- November 29, 2022
- Posted by: admin
- Category: BitCoin, Blockchain, Cryptocurrency, Investments
BlockFi is demanding Bankman-Fried’s investment company turn over its shares in Robinhood as collateral it agreed to pay as part of a pledge agreement.
Newly-bankrupt crypto lending platform BlockFi has filed a lawsuit against Sam Bankman-Fried’s holding company Emergent Fidelity Technologies seeking his shares in Robinhood that were pledged as collateral earlier in November.
The suit was filed on Nov. 28 in the United States Bankruptcy Court for the District of New Jersey just hours after BlockFi filed for Chapter 11 bankruptcy in the same court.
As per the filing, BlockFi is demanding Emergent turnover collateral as part of a Nov. 9 pledge agreement that saw Emergent agree to a payment schedule with BlockFi that it has allegedly failed to pay.

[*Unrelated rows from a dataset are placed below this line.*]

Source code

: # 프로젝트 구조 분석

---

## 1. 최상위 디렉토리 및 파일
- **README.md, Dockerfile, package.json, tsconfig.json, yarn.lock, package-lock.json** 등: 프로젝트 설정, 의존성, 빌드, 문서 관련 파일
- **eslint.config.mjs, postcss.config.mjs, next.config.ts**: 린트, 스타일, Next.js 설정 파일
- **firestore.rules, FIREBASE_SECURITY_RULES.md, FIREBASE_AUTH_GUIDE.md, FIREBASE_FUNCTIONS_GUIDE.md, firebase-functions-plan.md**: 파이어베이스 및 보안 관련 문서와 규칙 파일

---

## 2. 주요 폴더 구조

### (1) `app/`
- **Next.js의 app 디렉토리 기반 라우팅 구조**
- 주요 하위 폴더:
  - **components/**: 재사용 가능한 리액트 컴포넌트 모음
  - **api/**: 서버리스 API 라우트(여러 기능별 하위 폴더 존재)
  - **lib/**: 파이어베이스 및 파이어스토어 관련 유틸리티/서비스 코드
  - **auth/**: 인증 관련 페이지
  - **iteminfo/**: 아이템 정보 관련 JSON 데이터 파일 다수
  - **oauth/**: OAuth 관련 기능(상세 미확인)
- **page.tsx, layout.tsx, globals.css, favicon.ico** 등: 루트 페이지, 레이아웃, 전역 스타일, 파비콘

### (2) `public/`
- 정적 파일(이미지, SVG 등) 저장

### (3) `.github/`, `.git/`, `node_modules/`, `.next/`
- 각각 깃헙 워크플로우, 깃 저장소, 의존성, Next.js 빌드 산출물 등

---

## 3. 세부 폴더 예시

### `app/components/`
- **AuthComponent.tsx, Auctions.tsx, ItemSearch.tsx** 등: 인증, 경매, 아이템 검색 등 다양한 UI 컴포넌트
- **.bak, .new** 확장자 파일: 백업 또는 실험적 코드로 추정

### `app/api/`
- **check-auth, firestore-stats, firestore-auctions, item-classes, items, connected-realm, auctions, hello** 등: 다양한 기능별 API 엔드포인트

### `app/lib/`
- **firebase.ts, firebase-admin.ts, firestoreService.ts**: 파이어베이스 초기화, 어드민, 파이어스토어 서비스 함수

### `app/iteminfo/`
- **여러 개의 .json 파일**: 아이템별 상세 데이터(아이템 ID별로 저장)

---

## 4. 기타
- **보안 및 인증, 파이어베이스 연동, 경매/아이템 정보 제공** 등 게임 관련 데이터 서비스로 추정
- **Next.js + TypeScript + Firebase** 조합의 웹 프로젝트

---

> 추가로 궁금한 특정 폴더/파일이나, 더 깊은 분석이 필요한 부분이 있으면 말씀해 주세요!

BlockFi names the collateral as “including certain shares of common stock.”
In May, Bankman-Fried acquired a 7.6% stake in the online brokerage firm Robinhood, buying a total of $648 million in Robinhood shares through his Emergent investment company.
Related: FTX collapse drives curiosity around Sam Bankman-Fried, Google data shows
BlockFi is one of the latest firms to file for bankruptcy as a result of the collapse of FTX crypto exchange.
The crypto firm initially previously denied that a majority of its assets were held on FTX earlier in the month, but also acknowledged “significant exposure” to FTX.
In its bankruptcy filing, BlockFi stated that it has assets between $1 billion and $10 billion with liabilities in the same range, along with over 100,000 creditors.